Travel is useful, it exercises the imagination. All the rest is disappointment and fatigue. Our journey is entirely imaginary. That is its strength. […] You just have to close your eyes. It’s on the other side of life.

These opening lines of Journey to the End of the Night give an introduction to this autobiographical fiction, and they also summarize what the story is about and Louis-Ferdinand Céline‘s conception of life. The writer enrolled as a volunteer for the French army in 1912; war scarred him for life, influencing his creations. Afflicted by existential angst, he will always have a vision of life full of pessimism, cynicism, and misanthropy. All his works tangle hate with love, given from his compassion for those who suffer. Thus, Journey to the End of the Night turns out to be the story and the thoughts of a man wandering in an unsettled life. A gloomy, nihilist exploration of human nature and everyday sufferance.

Winner of the Prix Renaudot and Prix Goncourt in 1932, the novel had been disregarded for years due to its author’s affinity with Vichy France and Nazism. Céline wrote some pamphlets in which a vein of distinct antisemitism came out. He never declared himself as a fascist and didn’t appreciate Philippe Pétain, Vichy France’s President, but his political views remained ambivalent. After the war, he declared his pamphlets were just black humour and that he just wanted to preserve French and Aryan. Nowadays Journey to the End of the Night is considered a masterpiece in European literature. In 2003 The Guardian ranked it 51st in The 100 greatest novels of all time.

Wandering and searching for meaning in life

Journey to the End of the Night‘s main character has a lot in common with his author. The protagonist is Ferdinand Bardamu, whose name is not by chance the same as Céline’s. He studies medicine in Paris, but during an excess of zeal, he enrolls as a volunteer for World War One. On the battlefield, he meets Léon Robinson, an army reservist who will become a steady presence in his life. They both feel disappointed, finding out war has no sense and follows no ideal. Together they escape.

Journey to the End of the Night
Courtesy of Agence de presse Meurisse, via Wikimedia Creative Commons

After he receives a médaille militaire, Ferdinand spends his convalescent leave in Paris. There he meets an American nurse, the first of many women who will cross his life. After he suffers a nervous breakdown, Ferdinand spends some time in a psychiatric institute. Army doctors decree he is psychologically unfit for the military and so begins his voyage, without a real destination. The only aim is not clear even for the traveler: finding meaning in life, and a place where he can feel good.

Abandonment of high language

Besides the content, the literary form and the language used by Céline made Journey to the End of the Night famous. His writing style is far from elegant: it reflects more an accumulation of thoughts, with short sentences and ellipsis.
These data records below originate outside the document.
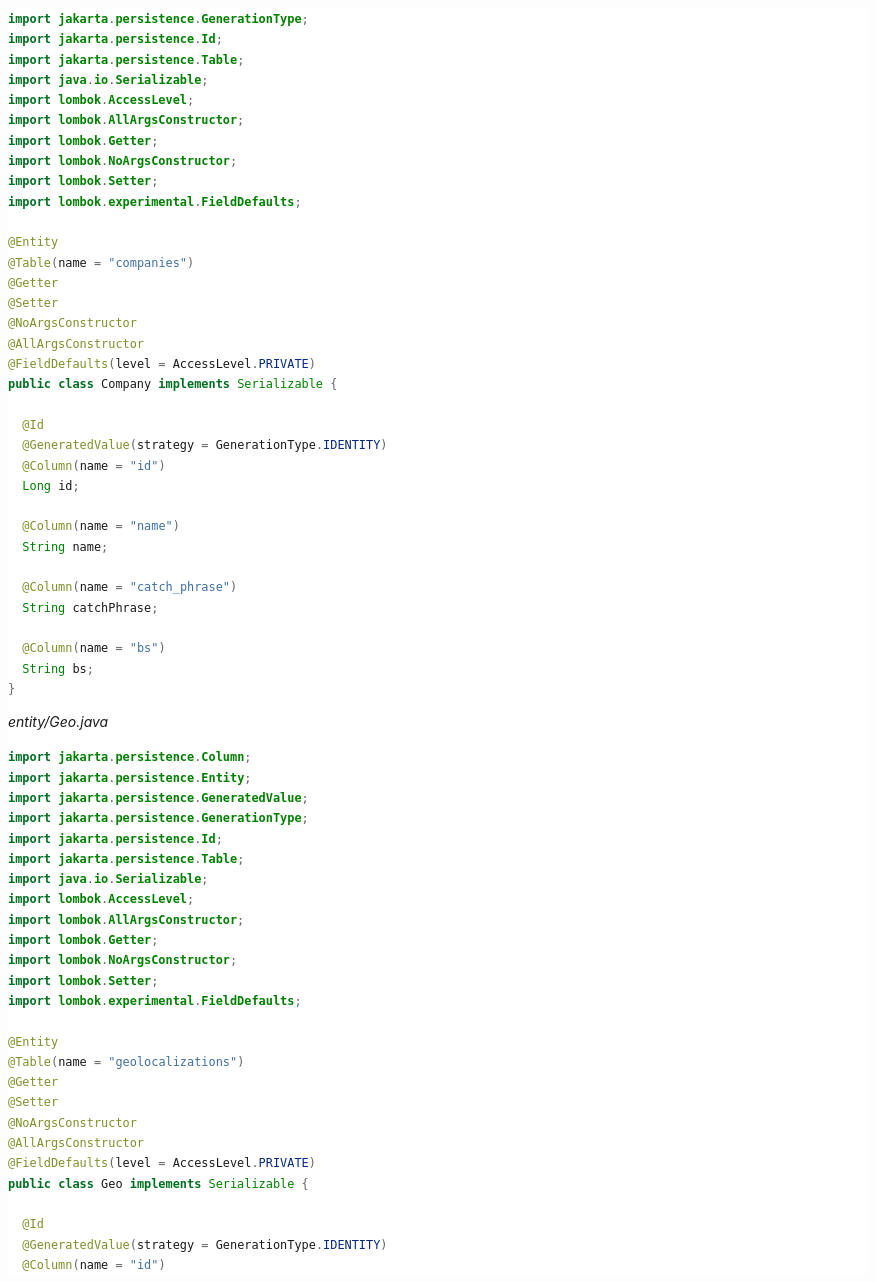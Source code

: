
 ```java
import jakarta.persistence.GenerationType;
import jakarta.persistence.Id;
import jakarta.persistence.Table;
import java.io.Serializable;
import lombok.AccessLevel;
import lombok.AllArgsConstructor;
import lombok.Getter;
import lombok.NoArgsConstructor;
import lombok.Setter;
import lombok.experimental.FieldDefaults;

@Entity
@Table(name = "companies")
@Getter
@Setter
@NoArgsConstructor
@AllArgsConstructor
@FieldDefaults(level = AccessLevel.PRIVATE)
public class Company implements Serializable {

  @Id
  @GeneratedValue(strategy = GenerationType.IDENTITY)
  @Column(name = "id")
  Long id;

  @Column(name = "name")
  String name;

  @Column(name = "catch_phrase")
  String catchPhrase;

  @Column(name = "bs")
  String bs;
}
```
_entity/Geo.java_
```java
import jakarta.persistence.Column;
import jakarta.persistence.Entity;
import jakarta.persistence.GeneratedValue;
import jakarta.persistence.GenerationType;
import jakarta.persistence.Id;
import jakarta.persistence.Table;
import java.io.Serializable;
import lombok.AccessLevel;
import lombok.AllArgsConstructor;
import lombok.Getter;
import lombok.NoArgsConstructor;
import lombok.Setter;
import lombok.experimental.FieldDefaults;

@Entity
@Table(name = "geolocalizations")
@Getter
@Setter
@NoArgsConstructor
@AllArgsConstructor
@FieldDefaults(level = AccessLevel.PRIVATE)
public class Geo implements Serializable {

  @Id
  @GeneratedValue(strategy = GenerationType.IDENTITY)
  @Column(name = "id")
```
This technique reflects the protagonist’s restlessness.

The language is not cultured, too: the original version is not really French, but argot. It is a sort of cryptic dialect originally spoken by criminals and working classes. There is not only one argot, but it is rather a kind of code language. Different social classes used to speak a different kind of argot to strengthen a sense of belonging and not be understood by others. For this reason, Journey to the End of the Night was very difficult to translate, too; for example, the Italian translator chose to use Piedmont’s old dialect, creating the same sense of popular and cryptic.

A novel about a restless century

Ferdinand’s voyage has nothing in common with other travel adventures such as The Tale of the Unknown Island (José Saramago, 1997). While in the latter there’s a lure to adventure as discover of the unknown, the former one is an escape. He goes on moving, visits different countries, and leaves before he can really settle and grow fond of people or places. More than embarking on a real voyage, he is wandering in an unsettled life, looking for a place he is not ready to find yet.
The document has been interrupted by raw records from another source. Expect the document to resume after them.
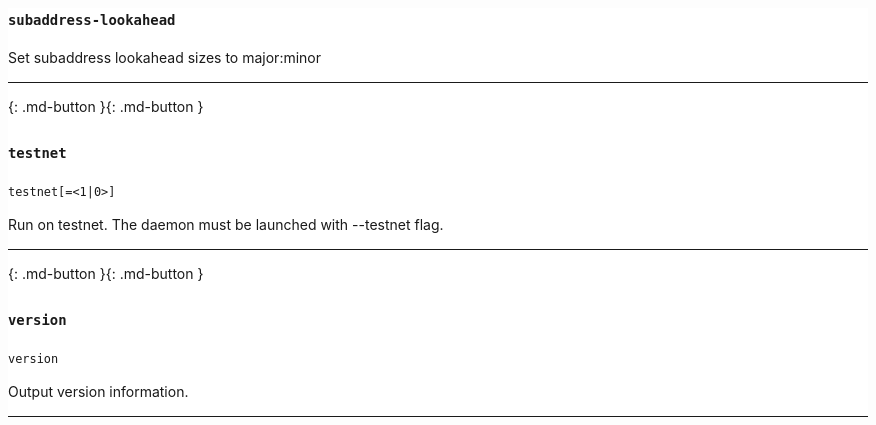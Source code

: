 ### `subaddress-lookahead`

Set subaddress lookahead sizes to major:minor

---

[<span class="label_source"></span>](#){: .md-button }[<span class="label"></span>](https://github.com/ivoryguru/aeondocs/issues/new?labels=question){: .md-button }
### `testnet`

`testnet[=<1|0>]`

Run on testnet. The daemon must be launched with --testnet flag.

---

[<span class="label_source"></span>](#){: .md-button }[<span class="label"></span>](https://github.com/ivoryguru/aeondocs/issues/new?labels=question){: .md-button }
### `version`                            

`version`

Output version information.

---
For those reasons, Journey to the End of the Night is a book mirroring the 20th century and its contrasts. Popular language melts with high culture, creating a text in which argot and spoken language coexist with figures of speech typical of literature, such as ellipsis and hyperboles. Moreover, new literary forms, such as stream of consciousness and the simultaneous presence of different voices in the same narrator, are employed to fully express the feeling of inquietude which already characterizes romantic masterpieces. An inquietude suddenly renewed by the ghosts of war, nervous breakdowns, and a world that changes too fast. A world populated by lost humanity wandering in an unsettled life, in search of a world they can’t recognize anymore.